Mau serviço nos transportes

O cenário pintado foi de caos: esta semana, o “Público” noticiou que a CP se depara com uma “dramática falta de material circulante”, falta de pessoal e comboios a precisar de reparações, encontrando-se à beira de uma situação de rutura. Em agosto, adiantava o mesmo jornal, a empresa será obrigada a reformular os horários e reduzir a oferta, sendo que atualmente já tenta colmatar estas falhas colocando, por exemplo, autocarros a fazer os percursos habituais e suprimindo comboios. O Governo reconheceu que o desinvestimento dos últimos anos no transporte ferroviário deteriorou o serviço e veio assegurar que está a preparar um concurso público internacional para responder à falta de meios. Ainda assim, será preciso esperar mais dois anos para que a empresa possa contar com novos comboios. A somar a problemas nos comboios, há os problemas crónicos no aeroporto de Lisboa: enquanto a ANA vai aumentando tarifas aeroportuárias, há atrasos sucessivos nos voos da TAP e até o governo regional da Madeira a ameaçar processar a transportadora aérea por danos causados ao turismo no arquipélago.

António Pedro Ferreira

Tensão laboral à esquerda

Foram meses de tensões à esquerda que acabaram com o PS a dar pequenos sinais aos seus parceiros... enquanto fazia aprovar medidas acordadas na concertação social com o aval da direita. O PCP chegou a acusar o PS de “legalizar a precariedade” por alinhar com os patrões em medidas como o alargamento do período experimental em contratos sem termo; o BE mostrou-se irritado por os socialistas terem levado à concertação social medidas que não discutiu com o parceiro no quadro das negociações sobre leis laborais. No Parlamento, as propostas foram a votação a 6 de julho e o PS conseguiu, como era de prever, segurar o acordo de concertação social, muitas vezes com a ajuda da direita. E alimentou tensões com a esquerda, tendo aprovado apenas três das propostas de BE e PCP (que acabavam com o banco de horas individual e com o recurso a contratos a termo para desempregados de longa duração e pessoas à procura do primeiro emprego). Pelo caminho ficaram as reivindicações de bloquistas e comunistas sobre férias, indemnizações, despedimento ou negociação coletiva.

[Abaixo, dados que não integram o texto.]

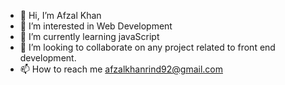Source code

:- 👋 Hi, I’m Afzal Khan
- 👀 I’m interested in Web Development
- 🌱 I’m currently learning javaScript
- 💞️ I’m looking to collaborate on any project related to front end development.
- 📫 How to reach me afzalkhanrind92@gmail.com

<!---
khan1020/khan1020
--->
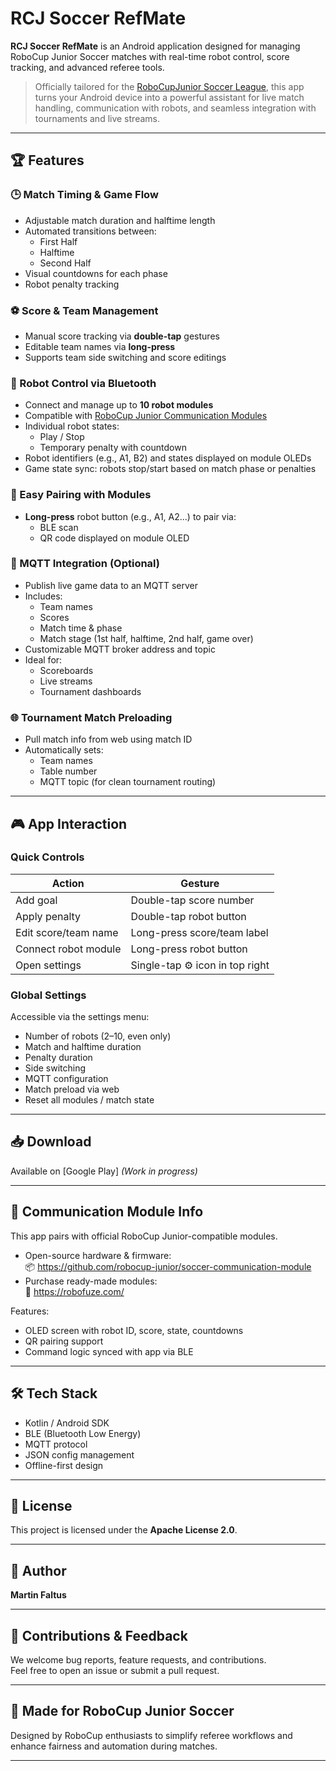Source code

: # RCJ Soccer RefMate

**RCJ Soccer RefMate** is an Android application designed for managing RoboCup Junior Soccer matches with real-time robot control, score tracking, and advanced referee tools.

> Officially tailored for the [RoboCupJunior Soccer League](https://junior.robocup.org/soccer/), this app turns your Android device into a powerful assistant for live match handling, communication with robots, and seamless integration with tournaments and live streams.

---

## 🏆 Features

### 🕒 Match Timing & Game Flow
- Adjustable match duration and halftime length
- Automated transitions between:
  - First Half
  - Halftime
  - Second Half
- Visual countdowns for each phase
- Robot penalty tracking

### ⚽ Score & Team Management
- Manual score tracking via **double-tap** gestures
- Editable team names via **long-press**
- Supports team side switching and score editings

### 🤖 Robot Control via Bluetooth
- Connect and manage up to **10 robot modules**
- Compatible with [RoboCup Junior Communication Modules](https://github.com/robocup-junior/soccer-communication-module)
- Individual robot states:
  - Play / Stop
  - Temporary penalty with countdown
- Robot identifiers (e.g., A1, B2) and states displayed on module OLEDs
- Game state sync: robots stop/start based on match phase or penalties

### 🔗 Easy Pairing with Modules
- **Long-press** robot button (e.g., A1, A2…) to pair via:
  - BLE scan
  - QR code displayed on module OLED

### 📡 MQTT Integration (Optional)
- Publish live game data to an MQTT server
- Includes:
  - Team names
  - Scores
  - Match time & phase
  - Match stage (1st half, halftime, 2nd half, game over)
- Customizable MQTT broker address and topic
- Ideal for:
  - Scoreboards
  - Live streams
  - Tournament dashboards

### 🌐 Tournament Match Preloading
- Pull match info from web using match ID
- Automatically sets:
  - Team names
  - Table number
  - MQTT topic (for clean tournament routing)

---

## 🎮 App Interaction

### Quick Controls
| Action | Gesture |
|--------|---------|
| Add goal | Double-tap score number |
| Apply penalty | Double-tap robot button |
| Edit score/team name | Long-press score/team label |
| Connect robot module | Long-press robot button |
| Open settings | Single-tap ⚙️ icon in top right |

### Global Settings
Accessible via the settings menu:
- Number of robots (2–10, even only)
- Match and halftime duration
- Penalty duration
- Side switching
- MQTT configuration
- Match preload via web
- Reset all modules / match state

---

## 📥 Download

Available on [Google Play] *(Work in progress)*

---

## 🧩 Communication Module Info

This app pairs with official RoboCup Junior-compatible modules.

- Open-source hardware & firmware:  
  📦 https://github.com/robocup-junior/soccer-communication-module  
- Purchase ready-made modules:  
  🛒 https://robofuze.com/

Features:
- OLED screen with robot ID, score, state, countdowns
- QR pairing support
- Command logic synced with app via BLE

---

## 🛠️ Tech Stack

- Kotlin / Android SDK
- BLE (Bluetooth Low Energy)
- MQTT protocol
- JSON config management
- Offline-first design

---

## 📄 License

This project is licensed under the **Apache License 2.0**.  

---

## 👤 Author

**Martin Faltus**  

---

## 🤝 Contributions & Feedback

We welcome bug reports, feature requests, and contributions.  
Feel free to open an issue or submit a pull request.

---

## 🚀 Made for RoboCup Junior Soccer

Designed by RoboCup enthusiasts to simplify referee workflows and enhance fairness and automation during matches.

---
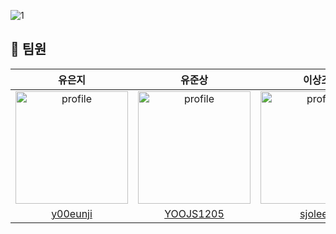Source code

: ![1](https://github.com/depromeet/ddoeat_client/assets/27201591/b5354a41-fd51-4d59-a042-a6f00fe60b56)


## 👥 팀원

| 유은지 | 유준상 | 이상조 |  오예린 |
| :---: | :---: | :---: |  :---: |
| <img src="https://avatars.githubusercontent.com/u/27201591?v=4" alt="profile" width="180" height="180"> | <img src="https://avatars.githubusercontent.com/u/89122773?v=4" alt="profile" width="180" height="180"> | <img src="https://avatars.githubusercontent.com/u/82137004?v=4" alt="profile" width="180" height="180"> | <img src="https://avatars.githubusercontent.com/u/110076475?v=4" alt="profile" width="180" height="180"> | 
| [y00eunji](https://github.com/y00eunji) | [YOOJS1205](https://github.com/YOOJS1205) | [sjoleee](https://github.com/sjoleee) |  [YelynnOh](https://github.com/YelynnOh) |
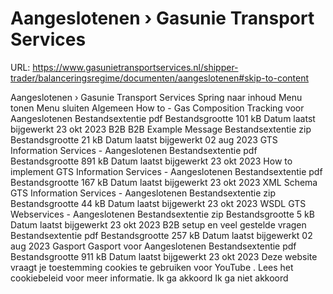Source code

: # Aangeslotenen › Gasunie Transport Services

URL: https://www.gasunietransportservices.nl/shipper-trader/balanceringsregime/documenten/aangeslotenen#skip-to-content

Aangeslotenen › Gasunie Transport Services
Spring naar inhoud
Menu tonen
Menu sluiten
Algemeen
How to - Gas Composition Tracking voor Aangeslotenen
Bestandsextentie
pdf
Bestandsgrootte
101 kB
Datum laatst bijgewerkt
23 okt 2023
B2B
B2B Example Message
Bestandsextentie
zip
Bestandsgrootte
21 kB
Datum laatst bijgewerkt
02 aug 2023
GTS Information Services - Aangeslotenen
Bestandsextentie
pdf
Bestandsgrootte
891 kB
Datum laatst bijgewerkt
23 okt 2023
How to implement GTS Information Services - Aangeslotenen
Bestandsextentie
pdf
Bestandsgrootte
167 kB
Datum laatst bijgewerkt
23 okt 2023
XML Schema GTS Information Services - Aangeslotenen
Bestandsextentie
zip
Bestandsgrootte
44 kB
Datum laatst bijgewerkt
23 okt 2023
WSDL GTS Webservices - Aangeslotenen
Bestandsextentie
zip
Bestandsgrootte
5 kB
Datum laatst bijgewerkt
23 okt 2023
B2B setup en veel gestelde vragen
Bestandsextentie
pdf
Bestandsgrootte
257 kB
Datum laatst bijgewerkt
02 aug 2023
Gasport
Gasport voor Aangeslotenen
Bestandsextentie
pdf
Bestandsgrootte
911 kB
Datum laatst bijgewerkt
23 okt 2023
Deze website vraagt je toestemming cookies te gebruiken voor
YouTube
. Lees het
cookiebeleid
voor meer informatie.
Ik ga akkoord
Ik ga niet akkoord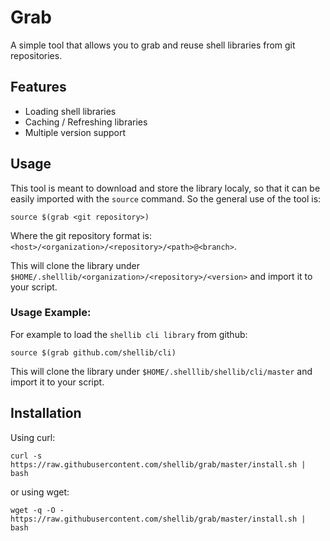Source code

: # Grab

A simple tool that allows you to grab and reuse shell libraries from git repositories.

## Features

- Loading shell libraries
- Caching / Refreshing libraries
- Multiple version support

## Usage

This tool is meant to download and store the library localy, so that it can be easily imported with the `source` command.
So the general use of the tool is:

    source $(grab <git repository>)
    
Where the git repository format is: `<host>/<organization>/<repository>/<path>@<branch>`.

This will clone the library under `$HOME/.shelllib/<organization>/<repository>/<version>` and import it to your script.
        
### Usage Example:        

For example to load the `shellib cli library` from github:

    source $(grab github.com/shellib/cli)
    
This will clone the library under `$HOME/.shelllib/shellib/cli/master` and import it to your script.

## Installation

Using curl:

    curl -s https://raw.githubusercontent.com/shellib/grab/master/install.sh | bash

or using wget:

    wget -q -O - https://raw.githubusercontent.com/shellib/grab/master/install.sh | bash
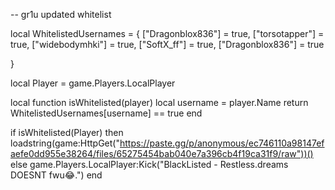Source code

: -- gr1u updated whitelist

local WhitelistedUsernames = {
    ["Dragonblox836"] = true,
    ["torsotapper"] = true,
    ["widebodymhki"] = true,
    ["SoftX_ff"] = true,
    ["Dragonblox836"] = true
    
}

local Player = game.Players.LocalPlayer

local function isWhitelisted(player)
    local username = player.Name
    return WhitelistedUsernames[username] == true
end

if isWhitelisted(Player) then
    loadstring(game:HttpGet("https://paste.gg/p/anonymous/ec746110a98147efaefe0dd955e38264/files/65275454bab040e7a396cb4f19ca31f9/raw"))()
else
    game.Players.LocalPlayer:Kick("BlackListed - Restless.dreams DOESNT fwu😂.")
end
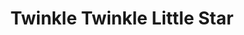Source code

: ---
layout: post
title: Twinkle Twinkle Little Star
arranger: Andreas
pagecount: 5
difficulty: 2
categories: english
---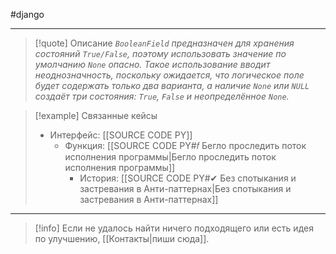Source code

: #django 
***

> [!quote] Описание
>_`BooleanField` предназначен для хранения состояний `True/False`, поэтому использовать значение по умолчанию `None` опасно. Такое использование вводит неоднозначность, поскольку ожидается, что логическое поле будет содержать только два варианта, а наличие `None` или `NULL` создаёт три состояния: `True`, `False` и неопределённое `None`._

> [!example] Связанные кейсы
>- Интерфейс: [[SOURCE CODE PY]]
>	- Функция: [[SOURCE CODE PY#𝑓 Бегло проследить поток исполнения программы|Бегло проследить поток исполнения программы]]
>		- История: [[SOURCE CODE PY#✔ Без спотыкания и застревания в Анти-паттернах|Без спотыкания и застревания в Анти-паттернах]]

***

> [!info]
> Если не удалось найти ничего подходящего или есть идея по улучшению, [[Контакты|пиши сюда]].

Onde pára o dinheiro da Cultura?

O novo modelo de concurso para atribuição de verbas aos agentes culturais causou tal confusão que foi o próprio primeiro-ministro a intervir, com uma carta aberta em que anunciava o reforço do orçamento para apoiar entidades que costumavam ter o apoio do Estado e que, por falhas do modelo reconhecidas pelo Governo, se viram este ano sem verbas. Mas a contestação não terminou. Enquanto um grupo de trabalho do Executivo estuda a revisão do modelo, há entidades que continuam a queixar-se de falhas no processo e de terem sido excluídas da atribuição de fundos apesar de terem obtido classificações por vezes superiores às de entidades que ficaram abrangidas pelos fundos públicos. Todos os partidos – menos o PS, que reage com cautela – têm criticado a gestão da pasta pelo Governo. E, em altura de arranque das negociações para o Orçamento do Estado, a esquerda garante que só se resolve o problema com mais dotação orçamental para a Cultura – 1%, reivindicava ainda esta semana o PCP no Parlamento.